CNCF defines a platform as "an integrated collection of capabilities defined and presented according to the needs of the platform's users." An IDP packages tools, services, and automation so application, ML, and data teams **self-serve** — provisioning environments, resources, and deployments without tickets — while a platform team owns the paved paths and guardrails.

**Why it matters:** speed (faster delivery), control (safe, consistent operations), cost (economies of scale), and continuous improvement (shared golden paths). Gartner projects 80% of large software orgs will have platform engineering teams by 2026.

**The core principle — separation of concerns:**
- **Platform team** defines *how*: portal templates, OAM component/trait definitions, ACK controllers, CI/CD scaffolds, promotion stages, guardrails.
- **App/ML/data teams** choose *what*: pick a template, fill parameters, push code. They never touch raw Kubernetes or AWS APIs.

See [references/idp-architecture.md](references/idp-architecture.md) for the full reference architecture and the IDP value/challenge framework.

## The Opinionated Platform Stack

This is the recommended, integration-tested stack. Each layer has one default tool.

| Layer | Tool | Role |
|-------|------|------|
| **Developer portal** | Backstage | Self-service catalog + software templates (scaffolder) — the "front door" |
| **Identity / SSO** | Keycloak | One login (OIDC/SAML) federated across every platform tool |
| **GitOps CD** | ArgoCD | Reconciles cluster state from Git; deploys platform add-ons and apps |
| **CI / orchestration** | Argo Workflows (+ Argo Events) | Container-native build pipelines, webhook-triggered |
| **Progressive delivery** | Argo Rollouts | Canary/blue-green with functional, performance, and metrics gates + auto-rollback |
| **Multi-stage promotion** | Kargo | GitOps-native dev→prod promotion of the *same* artifact |
| **AWS resource provisioning** | ACK (AWS Controllers for K8s) | AWS resources (S3, DynamoDB, IAM, …) as Kubernetes CRDs |
| **Resource composition** | kro | Compose many resources into one CRD (e.g. `CICDPipeline`, `EKSCluster`) |
| **Application model** | KubeVela / OAM | Developer-facing `Application` abstraction (Components + Traits) |
| **Secrets** | External Secrets Operator | Sync secrets from AWS Secrets Manager into clusters |
| **Identity for workloads** | EKS Pod Identity / IRSA | Credential-free AWS access from pods |
| **Observability / metrics** | Amazon Managed Grafana + Prometheus + Apache DevLake | Dashboards, app metrics, DORA metrics |
| **GenAI** | Amazon Q Developer | Generate OAM components, Backstage templates, deployment manifests |

> **Maturity note on `kro`:** kro (which bundles many resources into one simple custom resource) is newer and less battle-tested than the rest of this stack. It works well, but confirm its current maturity fits your risk tolerance before you standardize on it. If you want a more established tool for the same job — composing AWS and Kubernetes resources behind one API — **Crossplane** is the proven alternative.

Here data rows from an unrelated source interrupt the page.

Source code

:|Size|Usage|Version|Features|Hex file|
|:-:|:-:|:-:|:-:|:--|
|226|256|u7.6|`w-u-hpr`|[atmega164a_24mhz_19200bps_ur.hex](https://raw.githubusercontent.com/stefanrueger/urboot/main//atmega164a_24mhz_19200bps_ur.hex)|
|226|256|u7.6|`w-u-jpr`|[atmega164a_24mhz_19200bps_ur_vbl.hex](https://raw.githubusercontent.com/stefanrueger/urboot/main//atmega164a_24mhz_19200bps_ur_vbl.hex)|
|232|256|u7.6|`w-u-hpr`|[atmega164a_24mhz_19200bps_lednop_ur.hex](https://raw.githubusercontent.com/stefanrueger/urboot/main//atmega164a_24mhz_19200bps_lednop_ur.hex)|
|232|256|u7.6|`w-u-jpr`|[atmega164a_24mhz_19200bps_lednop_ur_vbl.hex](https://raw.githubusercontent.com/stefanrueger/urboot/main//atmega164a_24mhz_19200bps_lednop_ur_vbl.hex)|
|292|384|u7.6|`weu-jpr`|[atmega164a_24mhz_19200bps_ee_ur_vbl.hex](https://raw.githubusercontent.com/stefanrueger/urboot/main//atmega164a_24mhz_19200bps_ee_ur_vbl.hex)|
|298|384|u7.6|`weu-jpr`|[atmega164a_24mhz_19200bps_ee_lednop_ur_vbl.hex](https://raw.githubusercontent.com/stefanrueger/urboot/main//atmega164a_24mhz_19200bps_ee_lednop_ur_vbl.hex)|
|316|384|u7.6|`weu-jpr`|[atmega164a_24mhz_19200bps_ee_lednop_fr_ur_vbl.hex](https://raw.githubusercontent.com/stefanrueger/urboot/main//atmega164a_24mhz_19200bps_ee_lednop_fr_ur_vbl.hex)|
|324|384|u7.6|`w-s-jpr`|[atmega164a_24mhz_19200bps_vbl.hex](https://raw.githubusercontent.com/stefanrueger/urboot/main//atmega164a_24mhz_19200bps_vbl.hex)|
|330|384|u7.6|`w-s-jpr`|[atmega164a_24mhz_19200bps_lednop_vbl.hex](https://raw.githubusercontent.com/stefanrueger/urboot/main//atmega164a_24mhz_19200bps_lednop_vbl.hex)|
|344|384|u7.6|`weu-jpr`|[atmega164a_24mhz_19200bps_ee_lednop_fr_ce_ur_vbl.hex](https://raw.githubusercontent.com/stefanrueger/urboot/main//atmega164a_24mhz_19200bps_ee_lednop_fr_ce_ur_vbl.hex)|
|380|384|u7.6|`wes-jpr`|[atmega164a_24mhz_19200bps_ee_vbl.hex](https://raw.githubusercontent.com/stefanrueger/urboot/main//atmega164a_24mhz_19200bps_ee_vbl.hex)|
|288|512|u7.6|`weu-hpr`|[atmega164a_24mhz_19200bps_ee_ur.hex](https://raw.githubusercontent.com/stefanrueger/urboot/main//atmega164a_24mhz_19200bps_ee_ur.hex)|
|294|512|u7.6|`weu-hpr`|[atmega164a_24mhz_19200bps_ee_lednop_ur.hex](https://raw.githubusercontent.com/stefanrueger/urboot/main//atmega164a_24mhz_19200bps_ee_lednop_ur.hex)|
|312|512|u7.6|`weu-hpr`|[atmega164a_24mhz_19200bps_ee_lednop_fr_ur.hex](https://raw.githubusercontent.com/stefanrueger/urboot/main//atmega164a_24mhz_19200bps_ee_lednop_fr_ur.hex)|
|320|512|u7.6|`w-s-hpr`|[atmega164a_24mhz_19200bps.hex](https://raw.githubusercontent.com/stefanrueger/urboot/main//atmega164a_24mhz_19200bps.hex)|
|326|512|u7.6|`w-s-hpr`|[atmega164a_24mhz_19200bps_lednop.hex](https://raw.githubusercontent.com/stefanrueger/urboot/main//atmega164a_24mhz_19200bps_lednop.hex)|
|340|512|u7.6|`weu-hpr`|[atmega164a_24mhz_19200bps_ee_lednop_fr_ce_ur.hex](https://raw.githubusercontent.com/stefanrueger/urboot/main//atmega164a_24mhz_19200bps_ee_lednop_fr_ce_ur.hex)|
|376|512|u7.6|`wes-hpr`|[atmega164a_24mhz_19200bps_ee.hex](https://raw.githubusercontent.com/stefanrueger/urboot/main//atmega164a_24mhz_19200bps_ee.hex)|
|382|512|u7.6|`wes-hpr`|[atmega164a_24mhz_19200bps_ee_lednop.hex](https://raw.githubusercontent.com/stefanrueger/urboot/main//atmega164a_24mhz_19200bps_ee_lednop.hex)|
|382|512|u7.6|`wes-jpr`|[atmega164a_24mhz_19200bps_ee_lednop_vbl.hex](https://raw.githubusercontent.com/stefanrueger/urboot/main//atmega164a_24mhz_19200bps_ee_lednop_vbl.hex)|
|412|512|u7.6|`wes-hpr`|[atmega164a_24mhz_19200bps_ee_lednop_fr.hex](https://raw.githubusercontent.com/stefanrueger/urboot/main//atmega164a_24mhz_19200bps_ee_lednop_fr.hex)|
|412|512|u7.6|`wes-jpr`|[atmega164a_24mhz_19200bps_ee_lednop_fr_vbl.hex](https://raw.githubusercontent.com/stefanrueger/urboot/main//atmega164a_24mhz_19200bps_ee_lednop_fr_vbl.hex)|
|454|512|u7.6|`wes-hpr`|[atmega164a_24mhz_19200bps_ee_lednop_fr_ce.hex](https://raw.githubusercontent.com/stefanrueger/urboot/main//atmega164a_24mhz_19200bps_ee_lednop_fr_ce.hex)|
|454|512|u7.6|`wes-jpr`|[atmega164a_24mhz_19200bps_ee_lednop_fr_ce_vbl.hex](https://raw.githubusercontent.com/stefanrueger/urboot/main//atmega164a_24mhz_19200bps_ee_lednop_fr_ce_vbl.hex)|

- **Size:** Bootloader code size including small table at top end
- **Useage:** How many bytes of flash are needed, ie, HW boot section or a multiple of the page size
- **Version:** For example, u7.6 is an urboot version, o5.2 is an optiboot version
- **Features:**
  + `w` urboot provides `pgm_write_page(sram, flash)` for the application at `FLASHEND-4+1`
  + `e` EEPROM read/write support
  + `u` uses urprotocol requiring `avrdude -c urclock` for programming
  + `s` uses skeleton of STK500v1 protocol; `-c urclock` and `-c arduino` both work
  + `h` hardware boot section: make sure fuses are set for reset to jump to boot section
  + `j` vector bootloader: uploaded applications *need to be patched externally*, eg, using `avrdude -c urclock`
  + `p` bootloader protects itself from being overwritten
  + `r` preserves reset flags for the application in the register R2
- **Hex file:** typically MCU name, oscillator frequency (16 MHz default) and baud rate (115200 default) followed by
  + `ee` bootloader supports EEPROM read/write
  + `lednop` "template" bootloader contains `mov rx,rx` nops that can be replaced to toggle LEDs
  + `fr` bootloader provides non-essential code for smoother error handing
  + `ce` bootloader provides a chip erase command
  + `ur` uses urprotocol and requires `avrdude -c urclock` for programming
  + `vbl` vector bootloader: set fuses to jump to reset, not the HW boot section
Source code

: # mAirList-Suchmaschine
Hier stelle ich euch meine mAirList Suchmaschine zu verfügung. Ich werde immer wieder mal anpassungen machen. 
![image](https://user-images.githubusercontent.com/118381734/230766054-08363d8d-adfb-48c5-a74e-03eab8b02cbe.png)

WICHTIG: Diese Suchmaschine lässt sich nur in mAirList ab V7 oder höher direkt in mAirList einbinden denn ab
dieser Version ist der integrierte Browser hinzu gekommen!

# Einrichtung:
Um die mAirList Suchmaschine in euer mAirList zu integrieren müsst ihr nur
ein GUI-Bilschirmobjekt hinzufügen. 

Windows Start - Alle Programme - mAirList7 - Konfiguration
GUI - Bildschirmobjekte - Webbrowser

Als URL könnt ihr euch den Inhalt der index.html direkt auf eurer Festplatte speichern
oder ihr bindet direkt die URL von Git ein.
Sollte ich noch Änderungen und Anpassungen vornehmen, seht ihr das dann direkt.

**Cluster topology — hub-and-spoke (default):** a **hub** cluster runs the platform control plane (ArgoCD, Backstage, GitLab, Keycloak, Kargo); **spoke** clusters (dev, prod) run workloads. EKS **Auto Mode** is the default cluster type so the platform team isn't managing nodes. Infrastructure metadata flows to clusters via the **GitOps Bridge** pattern. Details: [references/idp-architecture.md](references/idp-architecture.md).

## The Golden Paths

A golden path is a paved, opinionated route from intent to running software, with guardrails baked in. The platform ships these as Backstage templates. The four core paths:

1. **Provision an environment** — Backstage template → kro composes VPC + EKS Auto Mode cluster + add-ons + ArgoCD registration. Minutes, not days. → [references/infrastructure-abstraction.md](references/infrastructure-abstraction.md)
2. **Provision an AWS resource** — Backstage template → ACK manifest committed to Git → ArgoCD syncs → ACK provisions the AWS resource. → [references/infrastructure-abstraction.md](references/infrastructure-abstraction.md)
3. **Onboard an application** — Backstage template → kro `CICDPipeline` → Argo Workflows CI + ArgoCD CD. Developer contract: provide a `Dockerfile` + an OAM `Application` manifest; the platform does the rest. → [references/developer-portal-backstage.md](references/developer-portal-backstage.md), [references/gitops-delivery.md](references/gitops-delivery.md)
4. **Ship safely to production** — Argo Rollouts canary with gates in dev; Kargo promotes the validated artifact to prod (auto in dev, manual approval for prod). → [references/progressive-delivery.md](references/progressive-delivery.md)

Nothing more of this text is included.